◆ **WHAT YOU SHOULD DO**: Starting with the line containing "u^j)\cdot w \in F$ and" and going on through the line containing "non-exiting or non-returning.", return the lines of the data below exactly, and only those.

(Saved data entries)
###

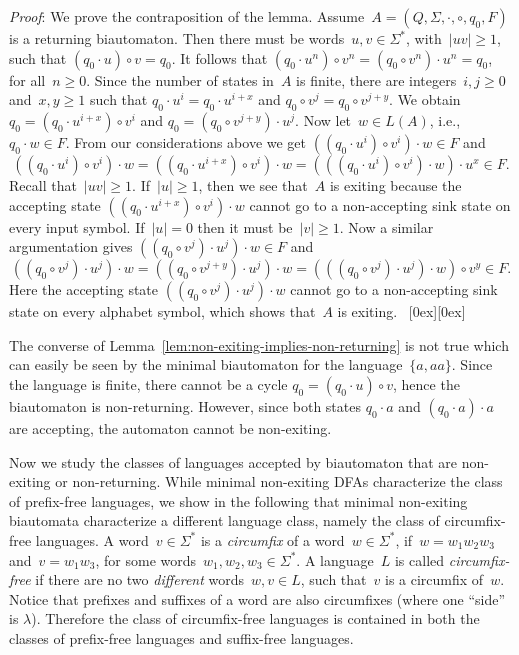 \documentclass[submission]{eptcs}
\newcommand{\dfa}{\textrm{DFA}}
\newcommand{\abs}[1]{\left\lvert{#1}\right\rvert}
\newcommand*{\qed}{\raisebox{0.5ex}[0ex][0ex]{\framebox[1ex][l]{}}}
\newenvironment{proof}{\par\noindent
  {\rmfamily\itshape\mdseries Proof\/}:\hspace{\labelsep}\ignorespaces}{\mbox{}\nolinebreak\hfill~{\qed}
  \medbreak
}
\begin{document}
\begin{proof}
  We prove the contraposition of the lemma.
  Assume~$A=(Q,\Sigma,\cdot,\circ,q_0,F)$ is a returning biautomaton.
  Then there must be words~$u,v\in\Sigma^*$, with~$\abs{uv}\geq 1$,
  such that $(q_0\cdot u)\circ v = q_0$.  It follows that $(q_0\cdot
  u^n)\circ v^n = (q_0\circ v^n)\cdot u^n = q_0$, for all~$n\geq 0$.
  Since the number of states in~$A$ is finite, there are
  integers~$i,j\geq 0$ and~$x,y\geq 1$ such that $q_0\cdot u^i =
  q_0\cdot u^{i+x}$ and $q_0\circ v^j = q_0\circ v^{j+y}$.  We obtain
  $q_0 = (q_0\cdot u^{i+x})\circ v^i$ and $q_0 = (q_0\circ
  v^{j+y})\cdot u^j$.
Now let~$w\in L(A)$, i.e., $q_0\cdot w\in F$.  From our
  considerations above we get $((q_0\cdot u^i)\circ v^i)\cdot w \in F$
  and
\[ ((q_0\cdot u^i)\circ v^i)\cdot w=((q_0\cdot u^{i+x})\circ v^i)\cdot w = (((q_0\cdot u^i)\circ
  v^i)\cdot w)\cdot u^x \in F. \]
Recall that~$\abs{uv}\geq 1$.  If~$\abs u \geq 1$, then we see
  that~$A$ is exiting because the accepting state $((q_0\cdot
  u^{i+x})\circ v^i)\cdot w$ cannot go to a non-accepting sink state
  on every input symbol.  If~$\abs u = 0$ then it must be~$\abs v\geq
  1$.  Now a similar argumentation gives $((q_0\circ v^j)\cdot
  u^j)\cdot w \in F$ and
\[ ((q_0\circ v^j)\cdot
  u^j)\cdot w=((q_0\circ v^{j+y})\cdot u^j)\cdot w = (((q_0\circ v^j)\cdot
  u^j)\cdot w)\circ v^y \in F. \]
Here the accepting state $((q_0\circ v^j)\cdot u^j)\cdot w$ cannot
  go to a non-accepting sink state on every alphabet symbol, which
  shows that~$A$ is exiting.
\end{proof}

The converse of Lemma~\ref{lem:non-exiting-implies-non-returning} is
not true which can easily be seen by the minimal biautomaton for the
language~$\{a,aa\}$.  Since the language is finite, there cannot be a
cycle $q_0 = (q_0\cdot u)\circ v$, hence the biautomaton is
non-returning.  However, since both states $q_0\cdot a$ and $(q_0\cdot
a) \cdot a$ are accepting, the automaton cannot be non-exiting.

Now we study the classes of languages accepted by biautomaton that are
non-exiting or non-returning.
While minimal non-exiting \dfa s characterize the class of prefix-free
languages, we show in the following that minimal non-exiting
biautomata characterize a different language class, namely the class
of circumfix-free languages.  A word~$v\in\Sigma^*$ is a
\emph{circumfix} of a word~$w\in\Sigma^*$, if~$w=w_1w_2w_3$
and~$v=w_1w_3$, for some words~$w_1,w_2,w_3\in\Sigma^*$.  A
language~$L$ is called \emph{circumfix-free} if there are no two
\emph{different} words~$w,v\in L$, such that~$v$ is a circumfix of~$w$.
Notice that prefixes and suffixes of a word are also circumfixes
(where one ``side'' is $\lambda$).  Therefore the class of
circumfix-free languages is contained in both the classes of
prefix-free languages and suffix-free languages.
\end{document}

###

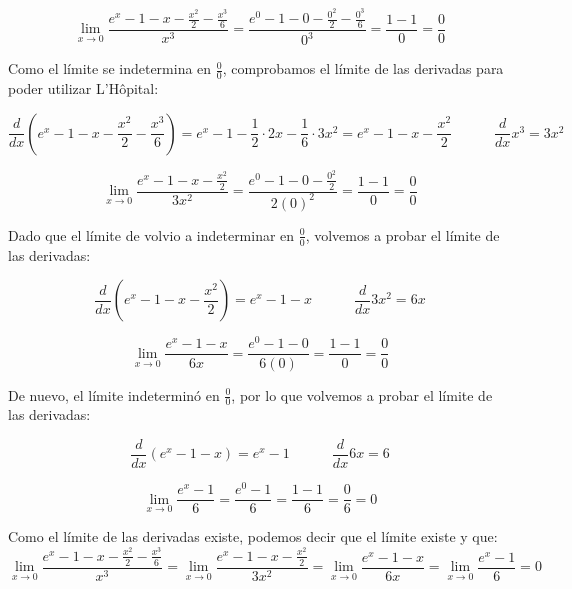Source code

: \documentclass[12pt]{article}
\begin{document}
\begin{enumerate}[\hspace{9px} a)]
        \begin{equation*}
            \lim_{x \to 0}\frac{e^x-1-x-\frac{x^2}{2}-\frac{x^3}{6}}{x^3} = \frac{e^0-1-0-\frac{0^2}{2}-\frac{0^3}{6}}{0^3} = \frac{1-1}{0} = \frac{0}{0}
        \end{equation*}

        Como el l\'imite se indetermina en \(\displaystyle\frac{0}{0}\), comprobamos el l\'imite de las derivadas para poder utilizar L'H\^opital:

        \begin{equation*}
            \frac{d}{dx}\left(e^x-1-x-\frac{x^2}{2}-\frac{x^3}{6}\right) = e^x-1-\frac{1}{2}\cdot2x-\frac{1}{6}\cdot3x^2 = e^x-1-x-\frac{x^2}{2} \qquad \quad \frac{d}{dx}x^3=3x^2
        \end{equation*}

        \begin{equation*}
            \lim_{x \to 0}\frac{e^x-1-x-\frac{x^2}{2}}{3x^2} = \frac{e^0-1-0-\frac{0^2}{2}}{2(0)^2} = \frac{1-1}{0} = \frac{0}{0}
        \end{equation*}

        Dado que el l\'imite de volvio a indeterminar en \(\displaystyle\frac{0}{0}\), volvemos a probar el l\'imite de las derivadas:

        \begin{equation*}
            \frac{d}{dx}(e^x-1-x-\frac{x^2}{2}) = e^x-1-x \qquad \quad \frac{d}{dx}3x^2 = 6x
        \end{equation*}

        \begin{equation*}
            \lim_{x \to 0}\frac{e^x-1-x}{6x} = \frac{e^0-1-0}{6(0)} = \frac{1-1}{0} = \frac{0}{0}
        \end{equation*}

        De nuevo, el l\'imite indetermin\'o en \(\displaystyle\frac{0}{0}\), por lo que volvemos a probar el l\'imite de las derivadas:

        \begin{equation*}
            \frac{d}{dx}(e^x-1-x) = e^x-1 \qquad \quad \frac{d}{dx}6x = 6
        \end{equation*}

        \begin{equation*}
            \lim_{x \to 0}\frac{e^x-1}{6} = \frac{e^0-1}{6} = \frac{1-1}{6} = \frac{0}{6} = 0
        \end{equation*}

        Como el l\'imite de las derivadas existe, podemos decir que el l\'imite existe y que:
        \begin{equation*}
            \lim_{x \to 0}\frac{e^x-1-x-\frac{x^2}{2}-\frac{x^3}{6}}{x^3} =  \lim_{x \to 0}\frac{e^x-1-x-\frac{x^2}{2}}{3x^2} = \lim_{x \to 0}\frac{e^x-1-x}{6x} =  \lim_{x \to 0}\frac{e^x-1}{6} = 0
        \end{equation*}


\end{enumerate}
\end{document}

###

◆ **REPLY TO THE TASK**:
  u^j)\cdot w \in F$ and
\[ ((q_0\circ v^j)\cdot
  u^j)\cdot w=((q_0\circ v^{j+y})\cdot u^j)\cdot w = (((q_0\circ v^j)\cdot
  u^j)\cdot w)\circ v^y \in F. \]
Here the accepting state $((q_0\circ v^j)\cdot u^j)\cdot w$ cannot
  go to a non-accepting sink state on every alphabet symbol, which
  shows that~$A$ is exiting.
\end{proof}

The converse of Lemma~\ref{lem:non-exiting-implies-non-returning} is
not true which can easily be seen by the minimal biautomaton for the
language~$\{a,aa\}$.  Since the language is finite, there cannot be a
cycle $q_0 = (q_0\cdot u)\circ v$, hence the biautomaton is
non-returning.  However, since both states $q_0\cdot a$ and $(q_0\cdot
a) \cdot a$ are accepting, the automaton cannot be non-exiting.

Now we study the classes of languages accepted by biautomaton that are
non-exiting or non-returning.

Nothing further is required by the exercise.